Zbyt wiele mi to daje satysfakcji.
Słowa dotrzymał.
NOWY PROJEKT
Wiedziałem, że nie wszystko zmieści się w wywiadzie przeznaczonym do druku w rockowo-popowym dziale „Jazzu”, w maszynopisie pominąłem więc niektóre poruszone tematy jak na przykład sprawa okładki płyty. Woźniak przyznał, że był bardzo niezadowolony z projektu, jaki trafił na kopertę jego debiutanckiego longplaya, z owego zdjęcia jak z gazety (które Polskie Nagrania próbowały podratować publikując kilka wersji w różnych kolorach!).

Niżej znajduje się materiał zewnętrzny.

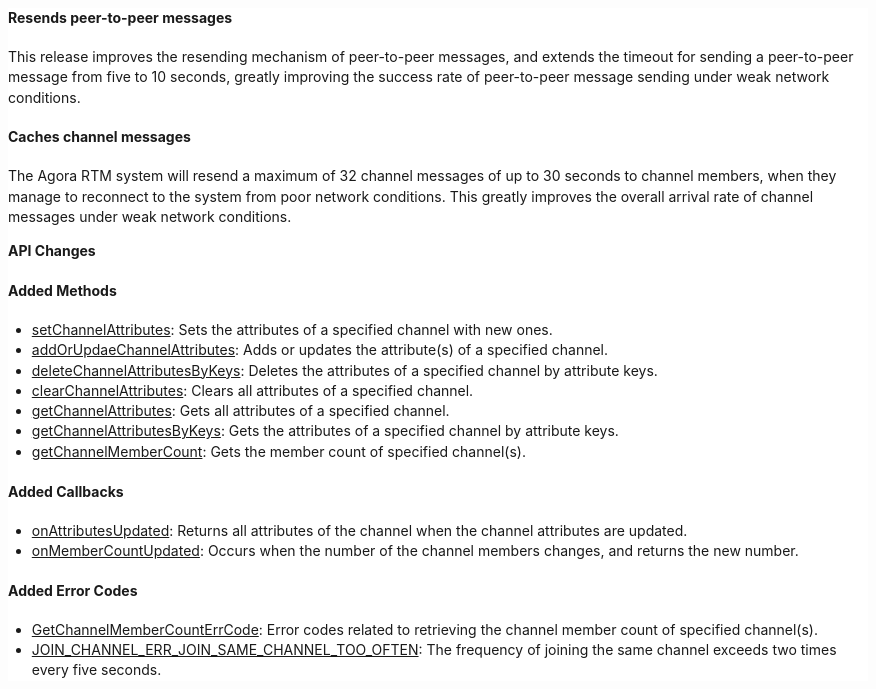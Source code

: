 #### Resends peer-to-peer messages

This release improves the resending mechanism of peer-to-peer messages, and extends the timeout for sending a peer-to-peer message from five to 10 seconds, greatly improving the success rate of peer-to-peer message sending under weak network conditions. 

#### Caches channel messages

The Agora RTM system will resend a maximum of 32 channel messages of up to 30 seconds to channel members, when they manage to reconnect to the system from poor network conditions. This greatly improves the overall arrival rate of channel messages under weak network conditions. 


**API Changes**

#### Added Methods

- [setChannelAttributes](/en/Real-time-Messaging/API%20Reference/RTM_java_linux/classio_1_1agora_1_1rtm_1_1_rtm_client.html#ad25f51a3671db50e348ec6c170044ec6): Sets the attributes of a specified channel with new ones.
- [addOrUpdaeChannelAttributes](/en/Real-time-Messaging/API%20Reference/RTM_java_linux/classio_1_1agora_1_1rtm_1_1_rtm_client.html#a765b186d62ed3ef6d67a5e875b040875): Adds or updates the attribute(s) of a specified channel.
- [deleteChannelAttributesByKeys](/en/Real-time-Messaging/API%20Reference/RTM_java_linux/classio_1_1agora_1_1rtm_1_1_rtm_client.html#a2477533989c1bb9ced831af210f1dba4): Deletes the attributes of a specified channel by attribute keys.
- [clearChannelAttributes](/en/Real-time-Messaging/API%20Reference/RTM_java_linux/classio_1_1agora_1_1rtm_1_1_rtm_client.html#ae0c6c5c5bae6020e69009441d8a41785): Clears all attributes of a specified channel.
- [getChannelAttributes](/en/Real-time-Messaging/API%20Reference/RTM_java_linux/classio_1_1agora_1_1rtm_1_1_rtm_client.html#a81f14a747a4012815ab4ba8d9e480fb6): Gets all attributes of a specified channel.
- [getChannelAttributesByKeys](/en/Real-time-Messaging/API%20Reference/RTM_java_linux/classio_1_1agora_1_1rtm_1_1_rtm_client.html#a3b927c35cca5ebd31afb976d60e99193): Gets the attributes of a specified channel by attribute keys.
- [getChannelMemberCount](/en/Real-time-Messaging/API%20Reference/RTM_java_linux/classio_1_1agora_1_1rtm_1_1_rtm_client.html#aff0384f2a004ed75498e20e1917352e4): Gets the member count of specified channel(s).

#### Added Callbacks

- [onAttributesUpdated](/en/Real-time-Messaging/API%20Reference/RTM_java_linux/interfaceio_1_1agora_1_1rtm_1_1_rtm_channel_listener.html#a2904a1f1f78c497b9176fffb853be96f): Returns all attributes of the channel when the channel attributes are updated. 
- [onMemberCountUpdated](/en/Real-time-Messaging/API%20Reference/RTM_java_linux/interfaceio_1_1agora_1_1rtm_1_1_rtm_channel_listener.html#ad778e702e026a79460f45a992bb8576d): Occurs when the number of the channel members changes, and returns the new number.

#### Added Error Codes 

- [GetChannelMemberCountErrCode](/en/Real-time-Messaging/API%20Reference/RTM_java_linux/interfaceio_1_1agora_1_1rtm_1_1_rtm_status_code_1_1_get_channel_member_count_err_code.html): Error codes related to retrieving the channel member count of specified channel(s).
- [JOIN_CHANNEL_ERR_JOIN_SAME_CHANNEL_TOO_OFTEN](/en/Real-time-Messaging/API%20Reference/RTM_java_linux/interfaceio_1_1agora_1_1rtm_1_1_rtm_status_code_1_1_join_channel_error.html#a2040b572e1ef4f593f234a20c84a22c7): The frequency of joining the same channel exceeds two times every five seconds.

Muzykowi udało się zamówić nowy projekt okładki u znanego, wybitnie utalentowanego grafika-plakacisty Waldemara Świerzego. Dzięki temu wznowienie wspomnianej, pierwszej płyty ukazało się w nowej, efektownej okładce z ciekawie wzbogaconym portretem en face artysty, Świerzy zgodził się też przygotować drugi projekt, równie efektowny, tyle że z profilem muzyka zaskakująco wystylizowanym na pudło rezonansowe gitary. A na tym drugim też umieścił tylko imię i nazwisko artysty. Dlaczego? O to już nie zapytałem. Może Woźniak nie miał jeszcze pomysłu na tytuł drugiego albumu? Jeśli nawet - to jedyna wada tego wydawnictwa. Niezapomnianego drugiego longplaya wyjątkowego artysty.
Mój wywiad z
Tadeuszem Woźniakiem ukazał się na
łamach „Jazzu” z grudnia 1975 roku.
Piękne wspomnienie. Czy wypowiedzi Tadeusza Woźniaka z Pana artykułu o Dzikusach w "Magazynie Muzycznym" 2/1988 ("Szybko przekonałem się, że big-beat nie interesuje mnie. Już wtedy zaczęła mnie pociągać ballada..") również pochodzą z tamtej rozmowy?
OdpowiedzUsuńPozdrawiam
Grzegorz
To była osobna, niezbyt długa rozmowa, przeprowadzona, gdy przygotowywałem wspomniany artykuł o Dzikusach i poświęcona wyłącznie temu zespołowi. Rozmawiałem też wtedy z Krzysztofem Dłutowskim i Janem Głowackim. Pozdrawiam.